0 1 1 1 Alarm when seconds match.
0 0 1 1 Alarm when minutes and seconds match.
0 0 0 1 Alarm when hours, minutes and seconds match.
0 0 0 0 Alarm when day, hours, minutes and seconds
match.
SPECIAL PURPOSE REGISTERS
The DS1673 has two additional registers (control register and status register) that control the RTC and
interrupts.
CONTROL REGISTER
BIT 7 BIT 6 BIT 5 BIT 4 BIT 3 BIT 2 BIT 1 BIT 0
EOSC WP AIS1 AIS0 0 0 0 AIE
EOSC (Enable Oscillator). This bit, when set to logic 0 will start the oscillator. When this bit is set to a
logic 1, the oscillator is stopped and the DS1673 is placed into a low-power standby mode with a current
drain of less than 200nA when in battery-backup mode. When the DS1673 is powered by VCC, the
oscillator is always on regardless of the status of the EOSC bit; however, the RTC is incremented only
when EOSC is a logic 0.
WP (Write Protect). Before any write operation to the RTC or any other registers, this bit must be logic
0. When high, the write protect bit prevents a write operation to any register.

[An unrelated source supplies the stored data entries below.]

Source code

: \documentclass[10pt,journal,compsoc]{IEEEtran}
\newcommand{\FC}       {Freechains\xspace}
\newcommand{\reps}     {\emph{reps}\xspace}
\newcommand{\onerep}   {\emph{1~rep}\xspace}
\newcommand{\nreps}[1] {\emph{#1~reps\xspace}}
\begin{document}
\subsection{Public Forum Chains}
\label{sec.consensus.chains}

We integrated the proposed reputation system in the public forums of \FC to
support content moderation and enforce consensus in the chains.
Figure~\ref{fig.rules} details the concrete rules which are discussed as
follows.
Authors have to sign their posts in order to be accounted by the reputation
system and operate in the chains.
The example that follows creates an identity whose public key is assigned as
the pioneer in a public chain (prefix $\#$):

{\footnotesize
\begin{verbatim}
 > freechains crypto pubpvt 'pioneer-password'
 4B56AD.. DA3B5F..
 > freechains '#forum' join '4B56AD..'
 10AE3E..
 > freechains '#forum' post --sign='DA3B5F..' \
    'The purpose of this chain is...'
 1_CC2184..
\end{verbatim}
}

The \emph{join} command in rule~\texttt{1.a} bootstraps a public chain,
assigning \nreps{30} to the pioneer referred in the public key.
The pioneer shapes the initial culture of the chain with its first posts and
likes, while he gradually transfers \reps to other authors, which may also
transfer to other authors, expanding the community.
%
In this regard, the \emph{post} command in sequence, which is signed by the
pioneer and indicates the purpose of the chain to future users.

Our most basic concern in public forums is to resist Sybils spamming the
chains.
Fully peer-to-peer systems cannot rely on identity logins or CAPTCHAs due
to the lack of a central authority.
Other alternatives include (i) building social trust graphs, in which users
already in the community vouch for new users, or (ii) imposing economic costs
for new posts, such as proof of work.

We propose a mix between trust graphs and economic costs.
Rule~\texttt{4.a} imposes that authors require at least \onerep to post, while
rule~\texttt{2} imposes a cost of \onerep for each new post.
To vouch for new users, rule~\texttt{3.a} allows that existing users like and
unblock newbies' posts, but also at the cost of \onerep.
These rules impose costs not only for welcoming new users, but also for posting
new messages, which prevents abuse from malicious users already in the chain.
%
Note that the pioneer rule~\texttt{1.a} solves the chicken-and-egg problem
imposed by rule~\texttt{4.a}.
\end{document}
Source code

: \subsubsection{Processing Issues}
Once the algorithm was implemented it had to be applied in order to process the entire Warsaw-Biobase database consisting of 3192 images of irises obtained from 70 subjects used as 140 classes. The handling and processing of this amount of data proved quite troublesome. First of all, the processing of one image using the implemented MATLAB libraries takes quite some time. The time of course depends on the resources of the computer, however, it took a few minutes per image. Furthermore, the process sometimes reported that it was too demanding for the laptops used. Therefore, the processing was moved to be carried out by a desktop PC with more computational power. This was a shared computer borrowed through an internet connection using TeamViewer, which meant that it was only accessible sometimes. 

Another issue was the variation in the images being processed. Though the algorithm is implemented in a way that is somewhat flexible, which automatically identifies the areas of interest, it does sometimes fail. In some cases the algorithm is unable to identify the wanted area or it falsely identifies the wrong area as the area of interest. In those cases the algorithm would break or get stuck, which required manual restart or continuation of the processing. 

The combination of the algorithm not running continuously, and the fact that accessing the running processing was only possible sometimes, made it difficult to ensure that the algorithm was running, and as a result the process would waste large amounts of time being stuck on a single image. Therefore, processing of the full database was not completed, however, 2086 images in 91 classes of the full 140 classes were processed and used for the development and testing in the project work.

AIS0-AIS1 (Analog Input Select). These 2 bits are used to determine the analog input for the analog-to-
digital conversion. Table 2 lists the specific analog input that is selected by these 2 bits.
AIE (Alarm Interrupt Enable). When set to a logic 1, this bit permits the Interrupt Request Flag (IRQF)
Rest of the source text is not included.